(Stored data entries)
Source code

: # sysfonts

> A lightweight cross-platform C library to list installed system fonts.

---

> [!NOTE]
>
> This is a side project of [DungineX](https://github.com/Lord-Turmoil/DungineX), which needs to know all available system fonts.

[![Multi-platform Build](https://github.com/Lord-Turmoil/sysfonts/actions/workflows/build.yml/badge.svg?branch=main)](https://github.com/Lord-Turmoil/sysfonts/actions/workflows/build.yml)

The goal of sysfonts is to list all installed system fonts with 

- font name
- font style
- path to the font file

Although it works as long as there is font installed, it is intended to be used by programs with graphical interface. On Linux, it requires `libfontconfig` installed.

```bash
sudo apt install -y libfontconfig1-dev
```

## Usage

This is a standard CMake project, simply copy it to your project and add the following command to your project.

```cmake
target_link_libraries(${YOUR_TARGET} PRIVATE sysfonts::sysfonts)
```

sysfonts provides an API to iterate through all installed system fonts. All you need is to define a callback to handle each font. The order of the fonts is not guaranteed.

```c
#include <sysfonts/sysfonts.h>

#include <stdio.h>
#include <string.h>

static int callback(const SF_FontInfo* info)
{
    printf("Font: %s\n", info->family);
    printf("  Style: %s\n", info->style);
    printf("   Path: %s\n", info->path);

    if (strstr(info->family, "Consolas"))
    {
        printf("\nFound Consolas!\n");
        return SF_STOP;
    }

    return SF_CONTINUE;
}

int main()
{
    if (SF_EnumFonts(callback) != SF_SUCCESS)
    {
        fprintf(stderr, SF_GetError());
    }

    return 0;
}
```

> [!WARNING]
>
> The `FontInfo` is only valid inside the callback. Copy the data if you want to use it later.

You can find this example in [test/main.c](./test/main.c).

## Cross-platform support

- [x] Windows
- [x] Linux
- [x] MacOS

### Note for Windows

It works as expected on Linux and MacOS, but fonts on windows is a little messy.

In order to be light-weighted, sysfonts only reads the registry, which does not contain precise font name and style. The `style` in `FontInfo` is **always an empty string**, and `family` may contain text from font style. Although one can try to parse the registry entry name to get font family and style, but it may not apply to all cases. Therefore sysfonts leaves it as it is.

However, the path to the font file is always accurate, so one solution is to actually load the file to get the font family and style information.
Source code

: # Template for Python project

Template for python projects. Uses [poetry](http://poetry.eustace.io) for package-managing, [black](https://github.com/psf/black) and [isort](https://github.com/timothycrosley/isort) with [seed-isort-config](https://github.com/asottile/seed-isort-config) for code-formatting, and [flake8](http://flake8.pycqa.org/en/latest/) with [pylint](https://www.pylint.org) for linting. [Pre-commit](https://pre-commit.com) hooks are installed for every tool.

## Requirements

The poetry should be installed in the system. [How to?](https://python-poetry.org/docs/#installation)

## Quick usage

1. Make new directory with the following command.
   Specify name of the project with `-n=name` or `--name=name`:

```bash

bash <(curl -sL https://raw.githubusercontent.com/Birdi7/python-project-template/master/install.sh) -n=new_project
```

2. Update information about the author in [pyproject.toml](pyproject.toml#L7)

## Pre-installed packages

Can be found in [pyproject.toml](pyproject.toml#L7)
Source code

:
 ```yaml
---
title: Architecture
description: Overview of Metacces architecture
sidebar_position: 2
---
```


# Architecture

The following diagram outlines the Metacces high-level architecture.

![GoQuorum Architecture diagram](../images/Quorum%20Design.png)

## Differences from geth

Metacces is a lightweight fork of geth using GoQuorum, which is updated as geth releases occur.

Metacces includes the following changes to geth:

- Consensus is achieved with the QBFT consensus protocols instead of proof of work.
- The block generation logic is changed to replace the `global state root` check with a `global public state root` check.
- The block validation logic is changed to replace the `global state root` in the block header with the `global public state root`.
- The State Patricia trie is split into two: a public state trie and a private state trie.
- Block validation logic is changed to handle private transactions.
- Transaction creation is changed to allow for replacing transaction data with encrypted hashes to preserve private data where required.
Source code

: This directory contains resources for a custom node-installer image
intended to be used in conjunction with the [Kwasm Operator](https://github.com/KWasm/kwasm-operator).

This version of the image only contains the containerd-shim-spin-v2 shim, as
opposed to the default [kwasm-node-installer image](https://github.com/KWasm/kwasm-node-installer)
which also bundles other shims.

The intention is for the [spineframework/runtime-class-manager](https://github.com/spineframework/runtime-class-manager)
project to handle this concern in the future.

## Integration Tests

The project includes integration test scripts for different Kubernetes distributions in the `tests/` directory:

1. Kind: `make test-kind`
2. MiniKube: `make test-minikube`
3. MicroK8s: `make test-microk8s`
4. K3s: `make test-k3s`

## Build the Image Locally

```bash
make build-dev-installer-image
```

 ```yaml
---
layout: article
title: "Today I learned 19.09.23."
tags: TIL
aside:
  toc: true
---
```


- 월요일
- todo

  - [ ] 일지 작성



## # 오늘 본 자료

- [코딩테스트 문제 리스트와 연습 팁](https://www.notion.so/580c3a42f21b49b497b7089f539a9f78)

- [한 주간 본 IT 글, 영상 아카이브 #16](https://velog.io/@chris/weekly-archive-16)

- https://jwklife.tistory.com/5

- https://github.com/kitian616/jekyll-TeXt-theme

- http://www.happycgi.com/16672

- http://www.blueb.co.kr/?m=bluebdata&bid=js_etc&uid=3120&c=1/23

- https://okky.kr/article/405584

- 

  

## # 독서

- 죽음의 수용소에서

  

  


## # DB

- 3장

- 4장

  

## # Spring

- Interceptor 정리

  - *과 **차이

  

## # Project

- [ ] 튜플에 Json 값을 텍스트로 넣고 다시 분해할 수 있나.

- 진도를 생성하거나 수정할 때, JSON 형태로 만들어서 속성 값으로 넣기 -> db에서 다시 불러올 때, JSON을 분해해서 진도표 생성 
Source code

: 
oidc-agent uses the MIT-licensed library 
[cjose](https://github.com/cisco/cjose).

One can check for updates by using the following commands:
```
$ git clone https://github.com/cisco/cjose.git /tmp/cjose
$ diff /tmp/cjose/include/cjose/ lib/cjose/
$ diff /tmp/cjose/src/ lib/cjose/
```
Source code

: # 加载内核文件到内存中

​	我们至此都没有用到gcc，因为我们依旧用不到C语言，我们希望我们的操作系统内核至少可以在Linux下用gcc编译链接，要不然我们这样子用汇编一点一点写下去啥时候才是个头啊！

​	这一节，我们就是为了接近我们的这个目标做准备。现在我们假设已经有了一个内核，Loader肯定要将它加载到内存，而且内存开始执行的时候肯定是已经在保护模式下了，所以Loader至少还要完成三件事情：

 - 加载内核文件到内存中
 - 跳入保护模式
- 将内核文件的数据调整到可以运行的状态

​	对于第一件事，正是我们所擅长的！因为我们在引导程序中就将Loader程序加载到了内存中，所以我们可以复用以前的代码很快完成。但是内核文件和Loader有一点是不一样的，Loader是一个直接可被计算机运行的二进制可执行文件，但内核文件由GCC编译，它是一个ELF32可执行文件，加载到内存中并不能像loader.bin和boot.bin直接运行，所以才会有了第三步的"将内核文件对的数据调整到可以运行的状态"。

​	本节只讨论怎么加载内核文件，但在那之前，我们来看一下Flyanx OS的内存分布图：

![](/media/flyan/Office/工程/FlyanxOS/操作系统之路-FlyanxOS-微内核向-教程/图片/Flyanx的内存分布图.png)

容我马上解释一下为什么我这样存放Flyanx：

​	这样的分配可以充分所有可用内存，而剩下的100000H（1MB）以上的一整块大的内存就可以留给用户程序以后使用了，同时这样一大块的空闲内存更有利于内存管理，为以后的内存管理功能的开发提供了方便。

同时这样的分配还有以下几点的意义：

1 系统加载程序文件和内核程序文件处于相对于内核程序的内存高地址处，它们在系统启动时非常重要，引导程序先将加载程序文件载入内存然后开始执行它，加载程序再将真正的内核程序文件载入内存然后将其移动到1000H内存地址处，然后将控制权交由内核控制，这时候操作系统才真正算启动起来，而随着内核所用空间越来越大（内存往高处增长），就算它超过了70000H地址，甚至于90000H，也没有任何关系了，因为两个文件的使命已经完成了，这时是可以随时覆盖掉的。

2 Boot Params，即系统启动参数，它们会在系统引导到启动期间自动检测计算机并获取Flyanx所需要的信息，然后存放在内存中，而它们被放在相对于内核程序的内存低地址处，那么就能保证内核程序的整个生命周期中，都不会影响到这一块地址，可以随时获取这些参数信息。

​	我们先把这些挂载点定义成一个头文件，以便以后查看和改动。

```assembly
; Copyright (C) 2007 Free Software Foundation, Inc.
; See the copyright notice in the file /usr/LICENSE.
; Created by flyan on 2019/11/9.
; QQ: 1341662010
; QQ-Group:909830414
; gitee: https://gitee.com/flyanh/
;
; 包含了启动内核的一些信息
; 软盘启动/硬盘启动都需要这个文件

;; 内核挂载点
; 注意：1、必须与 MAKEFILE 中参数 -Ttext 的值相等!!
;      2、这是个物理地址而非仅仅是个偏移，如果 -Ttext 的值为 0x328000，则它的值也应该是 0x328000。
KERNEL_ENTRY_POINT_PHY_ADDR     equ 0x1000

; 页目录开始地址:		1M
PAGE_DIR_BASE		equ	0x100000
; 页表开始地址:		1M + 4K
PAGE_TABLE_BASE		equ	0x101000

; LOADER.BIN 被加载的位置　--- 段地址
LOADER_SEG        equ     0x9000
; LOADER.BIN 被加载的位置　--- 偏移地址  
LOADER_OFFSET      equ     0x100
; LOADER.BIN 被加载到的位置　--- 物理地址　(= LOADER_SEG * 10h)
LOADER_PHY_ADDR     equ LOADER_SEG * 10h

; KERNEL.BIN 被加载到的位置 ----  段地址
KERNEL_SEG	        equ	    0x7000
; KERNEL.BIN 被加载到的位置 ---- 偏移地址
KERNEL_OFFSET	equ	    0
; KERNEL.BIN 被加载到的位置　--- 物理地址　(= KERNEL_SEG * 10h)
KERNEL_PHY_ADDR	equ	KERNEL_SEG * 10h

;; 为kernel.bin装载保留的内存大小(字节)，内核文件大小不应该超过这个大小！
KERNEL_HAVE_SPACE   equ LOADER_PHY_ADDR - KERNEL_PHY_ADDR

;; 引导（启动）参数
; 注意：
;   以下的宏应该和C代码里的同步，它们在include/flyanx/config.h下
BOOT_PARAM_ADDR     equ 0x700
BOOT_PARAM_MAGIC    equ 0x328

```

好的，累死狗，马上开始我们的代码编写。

--- Action item ---
Copy out every line of the data that includes the word "style".

--- Response to this task ---
- font style
    printf("  Style: %s\n", info->style);
In order to be light-weighted, sysfonts only reads the registry, which does not contain precise font name and style. The `style` in `FontInfo` is **always an empty string**, and `family` may contain text from font style. Although one can try to parse the registry entry name to get font family and style, but it may not apply to all cases. Therefore sysfonts leaves it as it is.
However, the path to the font file is always accurate, so one solution is to actually load the file to get the font family and style information.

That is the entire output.